**Stored data**:

Start of Block

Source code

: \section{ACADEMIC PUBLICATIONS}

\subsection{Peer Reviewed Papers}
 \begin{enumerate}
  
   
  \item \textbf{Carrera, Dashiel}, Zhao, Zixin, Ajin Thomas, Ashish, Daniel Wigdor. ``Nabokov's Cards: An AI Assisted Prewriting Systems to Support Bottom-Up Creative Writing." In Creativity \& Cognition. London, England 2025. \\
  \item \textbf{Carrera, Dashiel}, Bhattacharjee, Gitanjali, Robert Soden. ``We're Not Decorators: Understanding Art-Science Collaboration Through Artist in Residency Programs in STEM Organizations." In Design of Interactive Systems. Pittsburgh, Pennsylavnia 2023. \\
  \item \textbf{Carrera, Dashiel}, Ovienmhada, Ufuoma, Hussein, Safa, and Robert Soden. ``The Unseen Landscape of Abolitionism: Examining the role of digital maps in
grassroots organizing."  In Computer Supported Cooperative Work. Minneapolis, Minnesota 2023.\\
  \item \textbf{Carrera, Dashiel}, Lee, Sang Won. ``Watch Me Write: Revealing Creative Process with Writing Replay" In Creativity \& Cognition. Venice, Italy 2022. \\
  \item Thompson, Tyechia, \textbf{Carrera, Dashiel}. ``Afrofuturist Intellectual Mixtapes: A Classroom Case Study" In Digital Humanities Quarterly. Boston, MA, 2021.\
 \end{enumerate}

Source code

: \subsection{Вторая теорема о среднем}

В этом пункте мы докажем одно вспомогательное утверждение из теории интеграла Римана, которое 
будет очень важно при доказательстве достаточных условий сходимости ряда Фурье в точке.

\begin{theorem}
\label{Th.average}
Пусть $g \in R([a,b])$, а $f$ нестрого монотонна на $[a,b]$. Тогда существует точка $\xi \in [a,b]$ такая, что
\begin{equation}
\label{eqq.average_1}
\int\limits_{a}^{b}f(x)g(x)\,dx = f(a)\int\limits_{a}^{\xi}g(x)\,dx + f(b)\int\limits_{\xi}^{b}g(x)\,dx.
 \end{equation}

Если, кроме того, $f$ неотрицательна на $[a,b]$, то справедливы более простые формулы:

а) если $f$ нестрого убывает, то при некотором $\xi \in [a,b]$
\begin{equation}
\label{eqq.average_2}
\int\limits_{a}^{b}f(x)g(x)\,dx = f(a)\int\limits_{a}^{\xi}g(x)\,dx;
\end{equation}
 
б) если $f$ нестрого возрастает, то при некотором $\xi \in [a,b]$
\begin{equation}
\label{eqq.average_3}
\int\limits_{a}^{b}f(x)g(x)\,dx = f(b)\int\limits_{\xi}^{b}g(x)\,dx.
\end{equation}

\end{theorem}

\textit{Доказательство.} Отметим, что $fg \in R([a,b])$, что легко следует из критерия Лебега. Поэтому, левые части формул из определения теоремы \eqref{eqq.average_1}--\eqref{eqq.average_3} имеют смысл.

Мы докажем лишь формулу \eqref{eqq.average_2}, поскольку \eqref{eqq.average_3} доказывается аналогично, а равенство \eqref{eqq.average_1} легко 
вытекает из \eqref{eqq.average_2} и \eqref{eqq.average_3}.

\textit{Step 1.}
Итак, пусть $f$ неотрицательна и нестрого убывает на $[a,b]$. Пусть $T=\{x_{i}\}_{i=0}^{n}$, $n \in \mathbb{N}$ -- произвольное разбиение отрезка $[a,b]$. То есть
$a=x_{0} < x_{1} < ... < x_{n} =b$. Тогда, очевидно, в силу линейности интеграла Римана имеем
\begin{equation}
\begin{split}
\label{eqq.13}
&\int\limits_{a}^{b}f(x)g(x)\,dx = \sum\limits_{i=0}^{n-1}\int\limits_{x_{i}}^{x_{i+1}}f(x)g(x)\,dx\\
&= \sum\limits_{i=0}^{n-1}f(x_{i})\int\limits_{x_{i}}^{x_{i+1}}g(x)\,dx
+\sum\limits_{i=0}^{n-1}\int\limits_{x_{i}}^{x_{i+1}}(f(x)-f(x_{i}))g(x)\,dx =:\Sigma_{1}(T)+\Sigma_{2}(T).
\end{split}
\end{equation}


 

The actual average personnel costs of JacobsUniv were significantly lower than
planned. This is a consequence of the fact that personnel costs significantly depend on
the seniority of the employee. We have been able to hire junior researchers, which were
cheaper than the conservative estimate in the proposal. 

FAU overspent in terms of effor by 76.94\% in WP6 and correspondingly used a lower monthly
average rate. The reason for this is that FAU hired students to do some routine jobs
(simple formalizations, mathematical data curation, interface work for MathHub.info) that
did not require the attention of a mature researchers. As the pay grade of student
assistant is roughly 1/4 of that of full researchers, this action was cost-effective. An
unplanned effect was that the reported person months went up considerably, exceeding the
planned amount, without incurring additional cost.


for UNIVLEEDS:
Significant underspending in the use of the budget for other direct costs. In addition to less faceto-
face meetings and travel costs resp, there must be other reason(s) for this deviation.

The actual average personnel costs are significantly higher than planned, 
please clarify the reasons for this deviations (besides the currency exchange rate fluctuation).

End of Block

**Assignment**: Beginning with the first line of the records above, reproduce each line exactly, ending at the line that contains "Minneapolis, Minnesota 2023.\\", and leave out everything else.

**Answer**:
Source code

: \section{ACADEMIC PUBLICATIONS}

\subsection{Peer Reviewed Papers}
 \begin{enumerate}
  
   
  \item \textbf{Carrera, Dashiel}, Zhao, Zixin, Ajin Thomas, Ashish, Daniel Wigdor. ``Nabokov's Cards: An AI Assisted Prewriting Systems to Support Bottom-Up Creative Writing." In Creativity \& Cognition. London, England 2025. \\
  \item \textbf{Carrera, Dashiel}, Bhattacharjee, Gitanjali, Robert Soden. ``We're Not Decorators: Understanding Art-Science Collaboration Through Artist in Residency Programs in STEM Organizations." In Design of Interactive Systems. Pittsburgh, Pennsylavnia 2023. \\
  \item \textbf{Carrera, Dashiel}, Ovienmhada, Ufuoma, Hussein, Safa, and Robert Soden. ``The Unseen Landscape of Abolitionism: Examining the role of digital maps in
grassroots organizing."  In Computer Supported Cooperative Work. Minneapolis, Minnesota 2023.\\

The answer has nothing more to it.